Work order:
Copy each line of the entries beneath that contains the word "refining".

'''

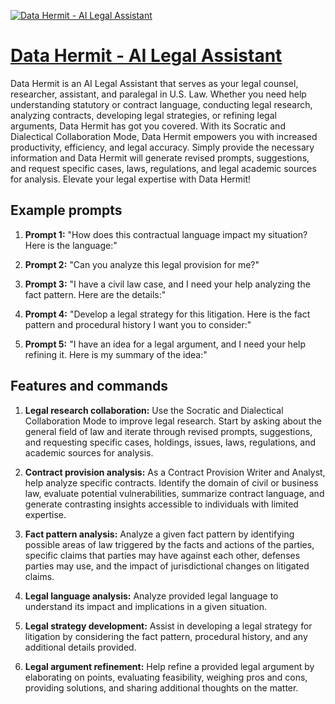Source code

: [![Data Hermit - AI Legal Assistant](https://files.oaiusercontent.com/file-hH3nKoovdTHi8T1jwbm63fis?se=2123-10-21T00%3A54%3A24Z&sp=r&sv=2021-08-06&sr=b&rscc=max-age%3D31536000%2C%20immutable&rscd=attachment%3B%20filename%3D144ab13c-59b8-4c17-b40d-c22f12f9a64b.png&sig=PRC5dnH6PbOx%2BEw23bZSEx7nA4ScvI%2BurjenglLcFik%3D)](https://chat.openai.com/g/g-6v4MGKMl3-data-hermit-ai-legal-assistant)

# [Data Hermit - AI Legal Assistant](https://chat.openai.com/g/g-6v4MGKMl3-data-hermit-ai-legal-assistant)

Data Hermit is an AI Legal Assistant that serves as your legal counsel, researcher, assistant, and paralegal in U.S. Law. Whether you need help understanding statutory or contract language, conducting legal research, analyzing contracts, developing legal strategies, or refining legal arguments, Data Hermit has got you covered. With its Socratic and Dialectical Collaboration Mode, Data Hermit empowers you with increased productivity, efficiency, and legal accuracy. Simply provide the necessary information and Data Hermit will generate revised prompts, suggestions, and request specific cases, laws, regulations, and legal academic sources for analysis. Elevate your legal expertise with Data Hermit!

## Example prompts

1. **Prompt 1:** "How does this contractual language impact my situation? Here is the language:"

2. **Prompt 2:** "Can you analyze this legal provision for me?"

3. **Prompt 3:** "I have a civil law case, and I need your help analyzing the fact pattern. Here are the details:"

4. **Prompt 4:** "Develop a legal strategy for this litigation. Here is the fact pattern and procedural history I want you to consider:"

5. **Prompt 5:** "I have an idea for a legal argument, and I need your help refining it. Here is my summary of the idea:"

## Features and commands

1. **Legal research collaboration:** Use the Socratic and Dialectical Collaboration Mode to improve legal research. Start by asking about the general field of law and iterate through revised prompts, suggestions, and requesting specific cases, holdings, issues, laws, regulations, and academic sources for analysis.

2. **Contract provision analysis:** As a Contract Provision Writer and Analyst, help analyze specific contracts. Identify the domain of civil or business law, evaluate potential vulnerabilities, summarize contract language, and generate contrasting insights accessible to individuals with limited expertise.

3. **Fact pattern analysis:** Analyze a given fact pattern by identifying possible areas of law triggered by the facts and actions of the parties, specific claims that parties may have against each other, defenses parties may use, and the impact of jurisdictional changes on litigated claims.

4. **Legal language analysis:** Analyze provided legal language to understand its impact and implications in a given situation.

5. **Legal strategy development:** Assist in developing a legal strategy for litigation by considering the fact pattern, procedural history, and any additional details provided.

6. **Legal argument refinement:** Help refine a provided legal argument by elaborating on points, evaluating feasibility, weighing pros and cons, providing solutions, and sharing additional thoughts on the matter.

'''

Expected answer:
Data Hermit is an AI Legal Assistant that serves as your legal counsel, researcher, assistant, and paralegal in U.S. Law. Whether you need help understanding statutory or contract language, conducting legal research, analyzing contracts, developing legal strategies, or refining legal arguments, Data Hermit has got you covered. With its Socratic and Dialectical Collaboration Mode, Data Hermit empowers you with increased productivity, efficiency, and legal accuracy. Simply provide the necessary information and Data Hermit will generate revised prompts, suggestions, and request specific cases, laws, regulations, and legal academic sources for analysis. Elevate your legal expertise with Data Hermit!
5. **Prompt 5:** "I have an idea for a legal argument, and I need your help refining it. Here is my summary of the idea:"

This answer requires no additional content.